Add note for context compacted summary not to imitate tool calls

jahooma · jahooma · commit e707774eb5aa · 2026-04-06T15:01:40.000-07:00
diff --git a/agents/context-pruner.ts b/agents/context-pruner.ts
@@ -192,10 +192,10 @@ const definition: AgentDefinition = {
         case 'spawn_agent_inline': {
           const agents = input.agents as
             | Array<{
-                agent_type: string
-                prompt?: string
-                params?: Record<string, unknown>
-              }>
+              agent_type: string
+              prompt?: string
+              params?: Record<string, unknown>
+            }>
             | undefined
           const agentType = input.agent_type as string | undefined
           const prompt = input.prompt as string | undefined
@@ -513,7 +513,7 @@ const definition: AgentDefinition = {
           parts.push(combinedText)
         }
         if (toolSummaries.length > 0) {
-          parts.push(`Tools: ${toolSummaries.join('; ')}`)

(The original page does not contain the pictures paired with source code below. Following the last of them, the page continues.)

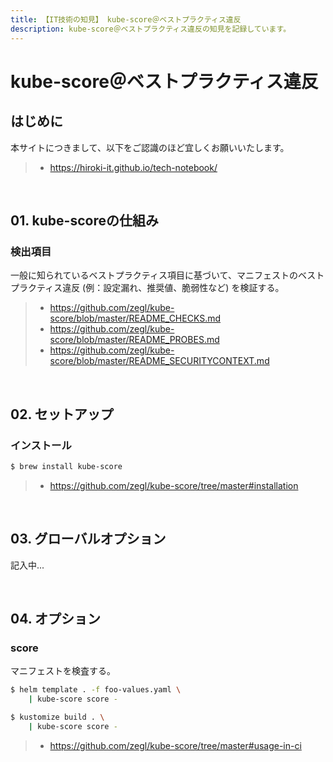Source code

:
 ```yaml
---
title: 【IT技術の知見】 kube-score＠ベストプラクティス違反
description: kube-score＠ベストプラクティス違反の知見を記録しています。
---
```


# kube-score＠ベストプラクティス違反

## はじめに

本サイトにつきまして、以下をご認識のほど宜しくお願いいたします。

> - https://hiroki-it.github.io/tech-notebook/

<br>

## 01. kube-scoreの仕組み

### 検出項目

一般に知られているベストプラクティス項目に基づいて、マニフェストのベストプラクティス違反 (例：設定漏れ、推奨値、脆弱性など) を検証する。

> - https://github.com/zegl/kube-score/blob/master/README_CHECKS.md
> - https://github.com/zegl/kube-score/blob/master/README_PROBES.md
> - https://github.com/zegl/kube-score/blob/master/README_SECURITYCONTEXT.md

<br>

## 02. セットアップ

### インストール

```bash
$ brew install kube-score
```

> - https://github.com/zegl/kube-score/tree/master#installation

<br>

## 03. グローバルオプション

記入中...

<br>

## 04. オプション

### score

マニフェストを検査する。

```bash
$ helm template . -f foo-values.yaml \
    | kube-score score -
```

```bash
$ kustomize build . \
    | kube-score score -
```

> - https://github.com/zegl/kube-score/tree/master#usage-in-ci

<br>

+          parts.push(toolSummaries.join('; '))
         }
 
         if (parts.length > 0) {
@@ -557,10 +557,10 @@ const definition: AgentDefinition = {
                 } else if ('answers' in value) {
                   const answers = value.answers as
                     | Array<{
-                        selectedOption?: string
-                        selectedOptions?: string[]

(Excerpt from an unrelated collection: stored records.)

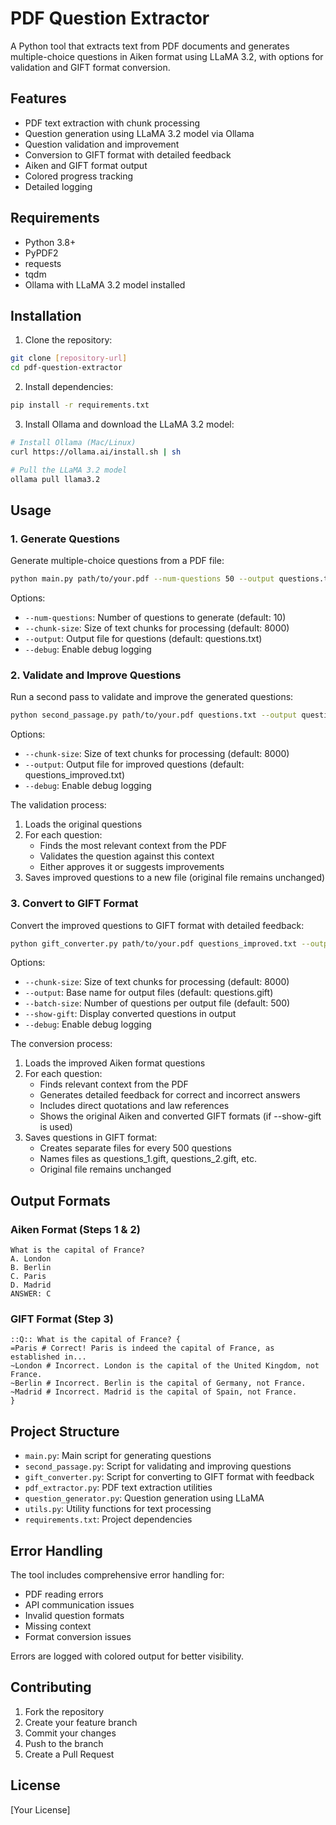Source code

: # PDF Question Extractor

A Python tool that extracts text from PDF documents and generates multiple-choice questions in Aiken format using LLaMA 3.2, with options for validation and GIFT format conversion.

## Features

- PDF text extraction with chunk processing
- Question generation using LLaMA 3.2 model via Ollama
- Question validation and improvement
- Conversion to GIFT format with detailed feedback
- Aiken and GIFT format output
- Colored progress tracking
- Detailed logging

## Requirements

- Python 3.8+
- PyPDF2
- requests
- tqdm
- Ollama with LLaMA 3.2 model installed

## Installation

1. Clone the repository:
```bash
git clone [repository-url]
cd pdf-question-extractor
```

2. Install dependencies:
```bash
pip install -r requirements.txt
```

3. Install Ollama and download the LLaMA 3.2 model:
```bash
# Install Ollama (Mac/Linux)
curl https://ollama.ai/install.sh | sh

# Pull the LLaMA 3.2 model
ollama pull llama3.2
```

## Usage

### 1. Generate Questions

Generate multiple-choice questions from a PDF file:

```bash
python main.py path/to/your.pdf --num-questions 50 --output questions.txt
```

Options:
- `--num-questions`: Number of questions to generate (default: 10)
- `--chunk-size`: Size of text chunks for processing (default: 8000)
- `--output`: Output file for questions (default: questions.txt)
- `--debug`: Enable debug logging

### 2. Validate and Improve Questions

Run a second pass to validate and improve the generated questions:

```bash
python second_passage.py path/to/your.pdf questions.txt --output questions_improved.txt
```

Options:
- `--chunk-size`: Size of text chunks for processing (default: 8000)
- `--output`: Output file for improved questions (default: questions_improved.txt)
- `--debug`: Enable debug logging

The validation process:
1. Loads the original questions
2. For each question:
   - Finds the most relevant context from the PDF
   - Validates the question against this context
   - Either approves it or suggests improvements
3. Saves improved questions to a new file (original file remains unchanged)

### 3. Convert to GIFT Format

Convert the improved questions to GIFT format with detailed feedback:

```bash
python gift_converter.py path/to/your.pdf questions_improved.txt --output questions.gift --batch-size 500 --show-gift
```

Options:
- `--chunk-size`: Size of text chunks for processing (default: 8000)
- `--output`: Base name for output files (default: questions.gift)
- `--batch-size`: Number of questions per output file (default: 500)
- `--show-gift`: Display converted questions in output
- `--debug`: Enable debug logging

The conversion process:
1. Loads the improved Aiken format questions
2. For each question:
   - Finds relevant context from the PDF
   - Generates detailed feedback for correct and incorrect answers
   - Includes direct quotations and law references
   - Shows the original Aiken and converted GIFT formats (if --show-gift is used)
3. Saves questions in GIFT format:
   - Creates separate files for every 500 questions
   - Names files as questions_1.gift, questions_2.gift, etc.
   - Original file remains unchanged

## Output Formats

### Aiken Format (Steps 1 & 2)
```
What is the capital of France?
A. London
B. Berlin
C. Paris
D. Madrid
ANSWER: C
```

### GIFT Format (Step 3)
```
::Q:: What is the capital of France? {
=Paris # Correct! Paris is indeed the capital of France, as established in...
~London # Incorrect. London is the capital of the United Kingdom, not France.
~Berlin # Incorrect. Berlin is the capital of Germany, not France.
~Madrid # Incorrect. Madrid is the capital of Spain, not France.
}
```

## Project Structure

- `main.py`: Main script for generating questions
- `second_passage.py`: Script for validating and improving questions
- `gift_converter.py`: Script for converting to GIFT format with feedback
- `pdf_extractor.py`: PDF text extraction utilities
- `question_generator.py`: Question generation using LLaMA
- `utils.py`: Utility functions for text processing
- `requirements.txt`: Project dependencies

## Error Handling

The tool includes comprehensive error handling for:
- PDF reading errors
- API communication issues
- Invalid question formats
- Missing context
- Format conversion issues

Errors are logged with colored output for better visibility.

## Contributing

1. Fork the repository
2. Create your feature branch
3. Commit your changes
4. Push to the branch
5. Create a Pull Request

## License

[Your License]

-                        otherText?: string
-                      }>
+                      selectedOption?: string
+                      selectedOptions?: string[]

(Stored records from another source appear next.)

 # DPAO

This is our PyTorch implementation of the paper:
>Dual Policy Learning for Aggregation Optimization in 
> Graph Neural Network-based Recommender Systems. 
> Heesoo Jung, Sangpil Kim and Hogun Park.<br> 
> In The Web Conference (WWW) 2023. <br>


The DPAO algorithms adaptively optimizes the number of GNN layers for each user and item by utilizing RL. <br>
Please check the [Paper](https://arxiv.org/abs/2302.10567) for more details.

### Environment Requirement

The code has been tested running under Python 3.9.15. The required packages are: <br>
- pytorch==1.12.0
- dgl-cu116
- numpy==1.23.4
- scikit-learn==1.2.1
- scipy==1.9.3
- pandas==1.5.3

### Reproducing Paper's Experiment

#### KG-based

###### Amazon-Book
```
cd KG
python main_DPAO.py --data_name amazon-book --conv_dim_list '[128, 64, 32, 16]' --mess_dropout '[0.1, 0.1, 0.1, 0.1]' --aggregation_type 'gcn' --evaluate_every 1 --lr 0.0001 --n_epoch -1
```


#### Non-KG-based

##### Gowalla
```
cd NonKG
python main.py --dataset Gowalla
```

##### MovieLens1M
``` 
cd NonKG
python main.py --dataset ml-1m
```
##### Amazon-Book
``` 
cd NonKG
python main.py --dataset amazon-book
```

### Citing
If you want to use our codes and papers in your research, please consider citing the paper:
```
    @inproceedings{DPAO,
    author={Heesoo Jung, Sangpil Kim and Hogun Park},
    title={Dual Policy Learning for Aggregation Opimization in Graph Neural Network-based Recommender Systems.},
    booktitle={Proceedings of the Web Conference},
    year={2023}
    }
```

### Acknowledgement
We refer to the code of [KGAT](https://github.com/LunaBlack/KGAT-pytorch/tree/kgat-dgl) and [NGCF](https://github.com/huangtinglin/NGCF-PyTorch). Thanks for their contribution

+                      otherText?: string
+                    }>
                     | undefined
                   if (answers && answers.length > 0) {
                     const answerTexts = answers
@@ -715,6 +715,8 @@ This is a summary of the conversation so far. The original messages have been co
 ${summaryText}
 </conversation_summary>
 
+IMPORTANT: The summary above uses a condensed format with markers like "[USER]", "[ASSISTANT]", "Read files:", "Edited file:", "Spawned agents:", etc. This is ONLY a human-readable log of what happened earlier — it is NOT a format for you to use or imitate in your responses. When you need to perform actions, you MUST use actual tool calls. Never write tool actions as plain text.
+
 Please continue the conversation from here. In particular, try to address the user's latest request detailed in the summary above. You may need to re-gather context (e.g. read some files) to get up to speed and then tackle the user's request.`,
     }
     // Build content array with text and any preserved images
diff --git a/agents/e2e/base2-free-summary-format.e2e.test.ts b/agents/e2e/base2-free-summary-format.e2e.test.ts
@@ -0,0 +1,321 @@
+import fs from 'fs'
+import os from 'os'
+import path from 'path'
+
+import { API_KEY_ENV_VAR } from '@codebuff/common/constants/paths'
+import {
+  CodebuffClient,
+  initialSessionState,
+  withMessageHistory,
+  type AgentDefinition,
+  type Message,
+} from '@codebuff/sdk'
+import { describe, expect, it } from 'bun:test'
+
+import base2Free from '../base2/base2-free'
+import contextPruner from '../context-pruner'
+
+import type { PrintModeEvent } from '@codebuff/common/types/print-mode'
+
+/**
+ * Patterns that indicate the model is imitating the summarized tool call format
+ * instead of using actual tool calls via the API.
+ *
+ * These patterns come from the context pruner's summarizeToolCall function.
+ */
+const SUMMARY_IMITATION_PATTERNS = [
+  /^Read files?:\s/m,
+  /^Edited file:\s/m,
+  /^Wrote file:\s/m,
+  /^Tools:\s/m,
+  /^Spawned agents?:\s*\n/m,
+  /^Spawned agent:\s/m,
+  /^Ran command:\s/m,
+  /^Code search:\s/m,
+  /^Glob:\s/m,
+  /^Listed dir:\s/m,
+  /^Read subtree:\s/m,
+  /^Used tool:\s/m,
+  /^\[ASSISTANT\]\n/m,
+  /^\[USER\]\n/m,
+]
+
+/**
+ * Checks if a text response contains patterns that look like the model is
+ * imitating the summarized tool call format instead of making actual tool calls.
+ */
+function detectSummaryImitation(text: string): string[] {
+  const matches: string[] = []
+  for (const pattern of SUMMARY_IMITATION_PATTERNS) {
+    const match = text.match(pattern)
+    if (match) {
+      const idx = match.index ?? 0
+      const snippet = text.slice(Math.max(0, idx - 20), idx + 80).trim()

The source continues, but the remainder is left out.